Given an input contingency table, fun.chisq.test() offers three quantities to evaluate non-parametric functional dependency of the column variable Y on the row variable X. They include the functional chi-squared test statistic (χ_f²), statistical significance (p-value), and effect size (function index ξ_f).

We explain their differences in analogy to those statistics returned from cor.test(), the R function for the test of correlation, and the t-test. We chose both tests because they are widely used and well understood. Another choice could be the Pearson’s chi-squared test plus a statistic called Cramer’s V, analogous to correlation coefficient, but not as popularly used. The table below summarizes the differences among the quantities and their analogous counterparts in correlation and t tests.

Comparison of the three quantities returned from fun.chisq.test().

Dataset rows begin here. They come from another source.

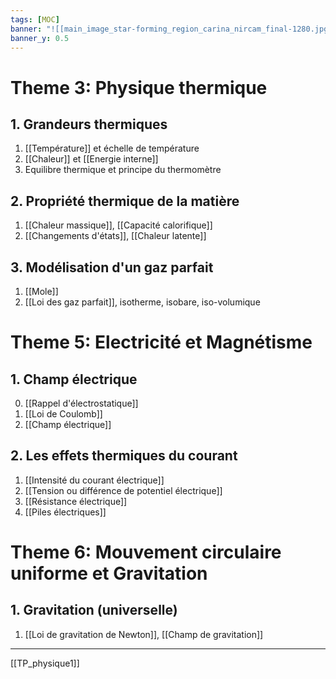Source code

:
 ```yaml
---
tags: [MOC] 
banner: "![[main_image_star-forming_region_carina_nircam_final-1280.jpg]]"
banner_y: 0.5
---
```


# Theme 3: Physique thermique
## 1. Grandeurs thermiques
1. [[Température]] et échelle de température
2. [[Chaleur]] et [[Energie interne]]
3. Equilibre thermique et principe du thermomètre
## 2. Propriété thermique de la matière
1. [[Chaleur massique]], [[Capacité calorifique]]
2. [[Changements d'états]], [[Chaleur latente]]
## 3. Modélisation d'un gaz parfait
1. [[Mole]]
2. [[Loi des gaz parfait]], isotherme, isobare, iso-volumique

# Theme 5: Electricité et Magnétisme
## 1. Champ électrique
0. [[Rappel d'électrostatique]]
1. [[Loi de Coulomb]]
2. [[Champ électrique]]
## 2. Les effets thermiques du courant  
1. [[Intensité du courant électrique]] 
2. [[Tension ou différence de potentiel électrique]]
3. [[Résistance électrique]]
4. [[Piles électriques]]

# Theme 6: Mouvement circulaire uniforme et Gravitation
## 1. Gravitation (universelle)
1. [[Loi de gravitation de Newton]], [[Champ de gravitation]]






---
[[TP_physique1]]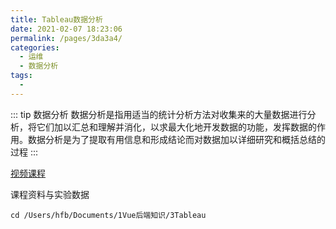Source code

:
```yaml
---
title: Tableau数据分析
date: 2021-02-07 18:23:06
permalink: /pages/3da3a4/
categories:
  - 运维
  - 数据分析
tags:
  - 
---
```


::: tip 数据分析
数据分析是指用适当的统计分析方法对收集来的大量数据进行分析，将它们加以汇总和理解并消化，以求最大化地开发数据的功能，发挥数据的作用。数据分析是为了提取有用信息和形成结论而对数据加以详细研究和概括总结的过程
:::

[视频课程](https://www.bilibili.com/video/BV1n4411N7SC?p=6&spm_id_from=pageDriver)



课程资料与实验数据
```
cd /Users/hfb/Documents/1Vue后端知识/3Tableau
```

Quantity	Measure functional dependency?	Affected by sample size?	Affected by table size?	Measure statistical significance?	Counterpart in correlation test	Counterpart in two-sample t-test
χf2	Yes	Yes	Yes	No	t-statistic	t-statistic
p-value	Yes	Yes	Yes	Yes	p-value	p-value
ξf	Yes	No	No	No	correlation coefficient	mean difference

The test statistic χ_f² measures deviation of Y from a uniform distribution contributed by X. It is maximized when there is a functional relationship from X to Y. This statistic is also affected by sample size and the size of the contingency table. It summarizes the strength of both functional dependency and support from the sample. A strong function supported by few samples may have equal χ_f² to a weak function supported by many samples. It is analogous to the test statistic (not to be confused with correlation coefficient) in cor.test(), or the t statistic from the t-test.

The p-value of χ_f² overcomes the table size factor and making tables of different sizes or sample sizes comparable. However, its null distribution (chi-squared or normalized) is only asymptotically true. It is analogous to the role of the p-value of cor.test().

The function index ξ_f measures only the strength of functional dependency normalized by sample and table sizes without considering statistical significance. When the sample size is small, the index can be unreliable; when the sample size is large, it is a direct measure of functional dependency and is comparable across tables. It is analogous to the role of correlation coefficient in cor.test(), or fold change in t-test for differential gene expression analysis.